Veggies to pick from, add at least 4-5 items, cut them into chunks, skin and all: 2 Potatoes, 1 Sweet Potato, 1 Yam, 1 Eggplant, 2 Green Pepper, 2 Red Peppers, 1 Zucchini, 1 cup Cauliflower, 1 Rutabaga, 1 Turnip – sky’s the limit!

1 400 ml can Chick Peas (or 2 cups cooked from dried)

1/4 cup raisins or chopped unsulphured dried apricots

1/8 cup dried grated Coconut (unsweetened)

Sea Salt to taste

– Add the onion and carrots to a large pot with 1/2 cup of stock and olive oil. Cook over medium heat until onion softens

– Add the spices, stirring for a minute, add the coconut milk

– Add the veggies that take a bit longer to cook like potatoes, sweet potatoes or yams and the rest of the stock, cover and cook for 5 minutes

– Add the rest of the veggies, chickpeas, raisins/apricots and coconut, cover and cook until veggies are soft but not over cooked, about 15-20 minutes. Flavour with sea salt

Serve over quinoa, brown basmati rice or on it’s own. Garnish with a few sprinkles of coconut and eat it!

Eat well, Nat





Dani’s Egg Salad

8 03 2010

My friend Daniella ‘the pastry chef’ and Super Mom in Arizona (whose pastries you might have heard me boast about) gave me an Egg Salad recipe years ago. It’s been awhile since I made it, but we are going to Mexico and I wanted to use up the eggs in the fridge and a few other things, de-licious.

Dani’s Egg Salad:
6 hard boiled eggs, diced

1 small onion, diced and sautéed in a bit of olive oil. Cool off and mix with the rest of the ingredients

3 Tbsp Mayo

Salt and Pepper

Mix and mash all the ingredients together.

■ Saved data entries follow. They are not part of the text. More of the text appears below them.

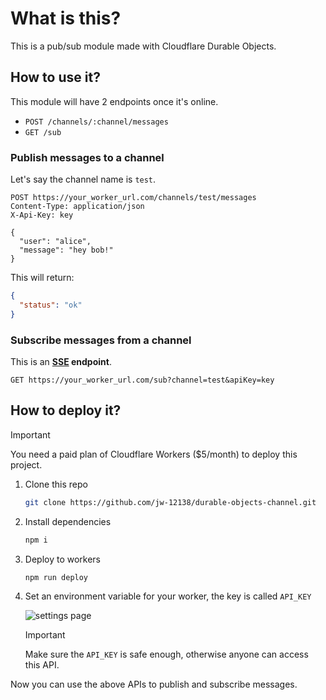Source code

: # What is this?

This is a pub/sub module made with Cloudflare Durable Objects.  

## How to use it?

This module will have 2 endpoints once it's online.

- `POST /channels/:channel/messages`
- `GET /sub`

### Publish messages to a channel

Let's say the channel name is `test`.

```http
POST https://your_worker_url.com/channels/test/messages
Content-Type: application/json
X-Api-Key: key

{
  "user": "alice",
  "message": "hey bob!"
}
```

This will return:

```json
{
  "status": "ok"
}
```

### Subscribe messages from a channel

This is an **[SSE](https://developer.mozilla.org/en-US/docs/Web/API/EventSource) endpoint**.

```http
GET https://your_worker_url.com/sub?channel=test&apiKey=key
```

## How to deploy it?

> [!IMPORTANT]  
> You need a paid plan of Cloudflare Workers ($5/month) to deploy this project.

1. Clone this repo
   ```bash
   git clone https://github.com/jw-12138/durable-objects-channel.git
   ```
2. Install dependencies
   ```bash
   npm i
   ```
3. Deploy to workers
   ```bash
   npm run deploy
   ```
4. Set an environment variable for your worker, the key is called `API_KEY`

    ![settings page](https://blog-r2.jw1.dev/WaEHe-CToWbGwBT0.webp)

    > [!IMPORTANT]  
    > Make sure the `API_KEY` is safe enough, otherwise anyone can access this API.
   

Now you can use the above APIs to publish and subscribe messages.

What I added/changed looking in the fridge:

2 Tbsp Mayo instead of 3 (I use this organic ‘real mayo’ that doesn’t have much zip and can seem eggy)

1/2 Tbsp Prepared mustard (bit of a kick to compensate for the eggy organic mayo)

I used scallions instead of onion (left over from Wagamama night, see earlier post), sautéed them

1/2 Tbsp of chopped cilantro also left from Wagamama night

Mix and mash the ingredients all together, serve on toasted grainy bread with sliced tomatoes on the side. Lunch is served!